Angels are mainly wealthy people, although investment companies, state development agencies and universities sometimes pitch in. St. Louis University, for instance, is devoting $1 million from its endowment to the "Billiken Angels" group that invests in entrepreneurs with a SLU connection.
Angels invest in startups. Their bigger cousins, venture capital firms, come in later after a firm is better established and needs money to grow. Both hope to cash out big when entrepreneurial firms issue stock to the public or sell out to larger companies.
Angels know that half their investments will fail, and they hope to make it up by big profits from the other half. The long-term return for angel capital is 10 percent, which is only slightly better than the stock market.
The good news is that St. Louis is growing more angels.
"The real growth is in the angel funding area," says Jerome Katz, professor of entrepreneurship at St. Louis University and director of the Billiken Angel Network.

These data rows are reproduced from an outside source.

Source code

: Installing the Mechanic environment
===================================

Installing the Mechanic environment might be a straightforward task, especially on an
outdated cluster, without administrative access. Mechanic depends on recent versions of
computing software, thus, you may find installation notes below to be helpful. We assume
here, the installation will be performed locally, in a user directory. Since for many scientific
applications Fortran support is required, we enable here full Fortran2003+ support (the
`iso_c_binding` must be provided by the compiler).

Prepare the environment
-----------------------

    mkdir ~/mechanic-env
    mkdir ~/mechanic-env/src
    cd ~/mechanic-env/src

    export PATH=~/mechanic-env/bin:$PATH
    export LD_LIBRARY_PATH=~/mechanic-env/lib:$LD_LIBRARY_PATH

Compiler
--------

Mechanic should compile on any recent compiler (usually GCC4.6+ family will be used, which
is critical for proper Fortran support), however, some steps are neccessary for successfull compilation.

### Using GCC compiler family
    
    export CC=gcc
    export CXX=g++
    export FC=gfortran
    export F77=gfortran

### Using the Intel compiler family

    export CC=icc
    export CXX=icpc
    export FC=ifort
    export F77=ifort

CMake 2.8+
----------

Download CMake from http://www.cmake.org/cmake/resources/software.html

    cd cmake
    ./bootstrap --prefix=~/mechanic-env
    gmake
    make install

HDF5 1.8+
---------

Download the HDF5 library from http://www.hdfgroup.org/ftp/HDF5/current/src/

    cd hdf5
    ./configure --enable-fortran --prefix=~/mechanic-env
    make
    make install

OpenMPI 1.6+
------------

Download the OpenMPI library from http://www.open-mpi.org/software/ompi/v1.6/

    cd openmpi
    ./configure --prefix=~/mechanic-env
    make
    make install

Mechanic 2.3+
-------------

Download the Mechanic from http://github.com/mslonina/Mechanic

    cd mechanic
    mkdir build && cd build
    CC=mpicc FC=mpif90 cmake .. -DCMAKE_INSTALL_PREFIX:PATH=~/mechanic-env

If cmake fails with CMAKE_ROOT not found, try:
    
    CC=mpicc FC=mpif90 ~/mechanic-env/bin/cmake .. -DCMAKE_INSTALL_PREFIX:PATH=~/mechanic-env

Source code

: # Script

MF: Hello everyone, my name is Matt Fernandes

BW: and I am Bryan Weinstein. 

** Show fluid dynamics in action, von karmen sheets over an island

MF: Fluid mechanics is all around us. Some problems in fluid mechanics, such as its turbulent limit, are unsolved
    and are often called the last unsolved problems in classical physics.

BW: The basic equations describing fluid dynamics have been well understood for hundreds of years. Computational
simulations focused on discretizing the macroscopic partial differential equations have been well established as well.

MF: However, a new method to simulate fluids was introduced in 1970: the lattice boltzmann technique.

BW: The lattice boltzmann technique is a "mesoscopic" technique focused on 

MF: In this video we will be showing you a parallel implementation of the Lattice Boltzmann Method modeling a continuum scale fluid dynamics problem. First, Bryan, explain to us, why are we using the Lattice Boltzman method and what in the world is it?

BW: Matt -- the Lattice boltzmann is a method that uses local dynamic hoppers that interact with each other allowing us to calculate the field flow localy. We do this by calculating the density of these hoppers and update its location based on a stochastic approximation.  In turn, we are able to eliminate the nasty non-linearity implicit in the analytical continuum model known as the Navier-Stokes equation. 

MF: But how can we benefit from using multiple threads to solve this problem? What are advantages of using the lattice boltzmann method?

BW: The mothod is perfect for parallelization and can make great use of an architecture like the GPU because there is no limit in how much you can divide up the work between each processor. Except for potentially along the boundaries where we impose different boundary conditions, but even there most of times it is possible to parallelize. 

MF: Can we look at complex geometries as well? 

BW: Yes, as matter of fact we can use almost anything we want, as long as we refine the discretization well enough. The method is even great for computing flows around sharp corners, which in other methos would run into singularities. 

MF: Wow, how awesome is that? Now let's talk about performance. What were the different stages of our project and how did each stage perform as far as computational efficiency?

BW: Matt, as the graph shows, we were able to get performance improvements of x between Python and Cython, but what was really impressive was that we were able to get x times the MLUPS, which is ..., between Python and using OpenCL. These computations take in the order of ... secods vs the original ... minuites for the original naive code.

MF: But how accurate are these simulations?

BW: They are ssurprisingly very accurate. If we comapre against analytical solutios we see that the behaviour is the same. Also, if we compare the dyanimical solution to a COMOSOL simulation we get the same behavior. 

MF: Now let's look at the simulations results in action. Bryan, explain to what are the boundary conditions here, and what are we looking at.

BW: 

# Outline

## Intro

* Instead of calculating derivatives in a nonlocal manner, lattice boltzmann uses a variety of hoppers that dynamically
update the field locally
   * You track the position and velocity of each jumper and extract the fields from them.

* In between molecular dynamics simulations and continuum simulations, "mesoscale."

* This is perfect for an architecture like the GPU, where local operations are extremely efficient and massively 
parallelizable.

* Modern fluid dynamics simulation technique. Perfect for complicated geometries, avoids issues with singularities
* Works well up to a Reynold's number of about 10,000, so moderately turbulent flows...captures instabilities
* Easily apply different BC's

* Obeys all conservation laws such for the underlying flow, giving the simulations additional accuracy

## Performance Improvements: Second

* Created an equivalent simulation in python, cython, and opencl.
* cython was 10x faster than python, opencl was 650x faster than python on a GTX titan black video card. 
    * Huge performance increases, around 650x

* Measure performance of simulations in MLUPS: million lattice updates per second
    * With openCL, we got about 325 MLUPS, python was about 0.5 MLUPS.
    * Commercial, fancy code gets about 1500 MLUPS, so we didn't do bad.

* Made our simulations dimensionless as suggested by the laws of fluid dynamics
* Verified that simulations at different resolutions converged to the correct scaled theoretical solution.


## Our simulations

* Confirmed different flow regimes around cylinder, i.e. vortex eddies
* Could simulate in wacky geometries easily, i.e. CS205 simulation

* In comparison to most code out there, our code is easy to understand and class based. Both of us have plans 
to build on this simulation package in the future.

Angels work alone or form groups to screen investments for members. Besides the Billiken group, St. Louis has the Arch Angels. The FinServe Tech Angels invest in financial services technology.
Capital Innovators just launched a program to "accelerate" five fledgling entrepreneurs at a time, handing them $50,000 each, office space and mentoring over a 12-week period in St. Louis. They were chosen from 165 applications.